This lecture will be hybrid. Please book your ticket for attendance in person or online. Further details on how to access the lecture will be sent to you following booking.

The lecture will be followed by a drinks reception in the Higgitt Gallery.

Imprisoned by Time: Abstract Painting and Temporality in the Work of Pierre Soulages

Abstract

All his long life, painter Pierre Soulages (1919-2022) emphasised the significance of the experience of time for his work. In 1963, he declared to philosopher Jean Grenier: “time seems to me to be one of the preoccupations to which my painting testifies.” In 1980, speaking with critic Catherine Grenier about his new, entirely black canvases, Soulages expressed his preoccupation with time in a deceptively simple declaration, noting, “you see, the verb is usually in the past tense, but I prefer painting in the present tense.” And a couple of years later: “you’re a prisoner of the present.”

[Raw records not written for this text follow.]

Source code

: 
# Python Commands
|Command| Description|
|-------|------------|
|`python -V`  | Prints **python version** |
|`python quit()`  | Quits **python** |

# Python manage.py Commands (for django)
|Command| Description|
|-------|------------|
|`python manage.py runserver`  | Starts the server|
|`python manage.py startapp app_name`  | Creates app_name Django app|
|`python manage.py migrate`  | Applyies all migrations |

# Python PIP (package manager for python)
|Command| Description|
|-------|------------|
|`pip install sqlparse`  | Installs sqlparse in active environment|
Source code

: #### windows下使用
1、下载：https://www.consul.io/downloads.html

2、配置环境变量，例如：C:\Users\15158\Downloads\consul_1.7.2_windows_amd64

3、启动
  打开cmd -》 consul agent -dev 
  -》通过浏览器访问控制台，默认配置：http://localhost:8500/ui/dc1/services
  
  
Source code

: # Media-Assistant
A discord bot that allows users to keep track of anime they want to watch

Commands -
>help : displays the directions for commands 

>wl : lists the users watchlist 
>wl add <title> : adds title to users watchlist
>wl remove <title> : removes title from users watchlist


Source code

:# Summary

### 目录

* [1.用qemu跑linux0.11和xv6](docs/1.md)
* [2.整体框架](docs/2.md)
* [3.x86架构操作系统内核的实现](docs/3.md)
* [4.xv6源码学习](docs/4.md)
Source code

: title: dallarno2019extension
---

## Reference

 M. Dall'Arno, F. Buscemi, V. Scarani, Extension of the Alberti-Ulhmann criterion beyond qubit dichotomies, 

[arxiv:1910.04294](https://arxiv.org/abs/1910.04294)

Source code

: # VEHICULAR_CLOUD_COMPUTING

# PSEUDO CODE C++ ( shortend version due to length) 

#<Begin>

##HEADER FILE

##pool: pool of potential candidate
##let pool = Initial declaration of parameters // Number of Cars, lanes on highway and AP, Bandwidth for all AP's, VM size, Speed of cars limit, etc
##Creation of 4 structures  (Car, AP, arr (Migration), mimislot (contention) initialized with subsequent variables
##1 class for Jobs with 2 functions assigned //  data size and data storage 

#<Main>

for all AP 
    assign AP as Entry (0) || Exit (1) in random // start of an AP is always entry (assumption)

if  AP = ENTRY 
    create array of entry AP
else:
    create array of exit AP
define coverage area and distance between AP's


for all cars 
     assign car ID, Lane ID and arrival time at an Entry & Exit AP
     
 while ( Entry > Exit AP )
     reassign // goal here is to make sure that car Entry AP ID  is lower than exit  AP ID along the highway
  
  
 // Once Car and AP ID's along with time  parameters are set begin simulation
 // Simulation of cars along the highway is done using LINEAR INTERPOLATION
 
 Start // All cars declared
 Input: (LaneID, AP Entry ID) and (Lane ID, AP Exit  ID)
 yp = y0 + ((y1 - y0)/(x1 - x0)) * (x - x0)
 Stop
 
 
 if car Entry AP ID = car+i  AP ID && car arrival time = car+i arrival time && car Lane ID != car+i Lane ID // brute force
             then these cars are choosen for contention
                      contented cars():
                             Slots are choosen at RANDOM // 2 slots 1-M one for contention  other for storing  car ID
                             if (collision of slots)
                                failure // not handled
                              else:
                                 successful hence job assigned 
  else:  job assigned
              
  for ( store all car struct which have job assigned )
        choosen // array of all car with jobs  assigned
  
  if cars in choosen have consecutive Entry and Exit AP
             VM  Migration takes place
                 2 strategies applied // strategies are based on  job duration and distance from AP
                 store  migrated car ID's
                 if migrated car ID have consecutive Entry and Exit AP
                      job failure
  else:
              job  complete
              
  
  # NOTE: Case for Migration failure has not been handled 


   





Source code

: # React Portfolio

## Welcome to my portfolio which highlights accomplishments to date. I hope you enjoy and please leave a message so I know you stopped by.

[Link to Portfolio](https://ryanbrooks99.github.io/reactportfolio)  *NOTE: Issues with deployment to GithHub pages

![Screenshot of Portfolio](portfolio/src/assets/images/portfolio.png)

In this talk, I outline the ways that ideas about time and the texture of temporal experience came to constitute the kernel of pictorial relations in Soulages’s abstract paintings over the course of time (some eight decades). In setting Soulages’s paintings and statements alongside the thought of Hannah Arendt, Gaston Bachelard, Léopold Sédar Senghor, Henri Meschonnic, Roland Barthes, and some others, I will explore concepts of historical time and the present tense; the role of rhythm; and the elaboration of an idiorhythmic relation to time in artistic practice.

About Natalie

Natalie Adamson is Professor in the School of Art History, University of St Andrews, where she has taught since 2002. Her research and teaching concerns twentieth-century visual culture, particularly the art, politics and intellectual culture of France after 1940 and its global relationships; abstract painting; surrealism; art criticism; and the history of photography, especially the photobook. Her publications include Painting, Politics and the Struggle for the École de Paris, 1944-1964 (2009/2016); In Focus: Around the Blues 1957, 1962-3, by Sam Francis (2019); and the co-edited publications Academics, Pompiers, Official Artists and the Arrière-Garde: Defining Modern and Traditional in France, 1900-1960 (2009) and Material Imagination: Postwar European Art, 1946-1971 (2016). She has been the recipient of a Major Leverhulme Research Award (2016-2018) and a Getty Scholar (2015). This talk relates to her forthcoming monograph Pierre Soulages: A Radical Abstraction (Yale University Press).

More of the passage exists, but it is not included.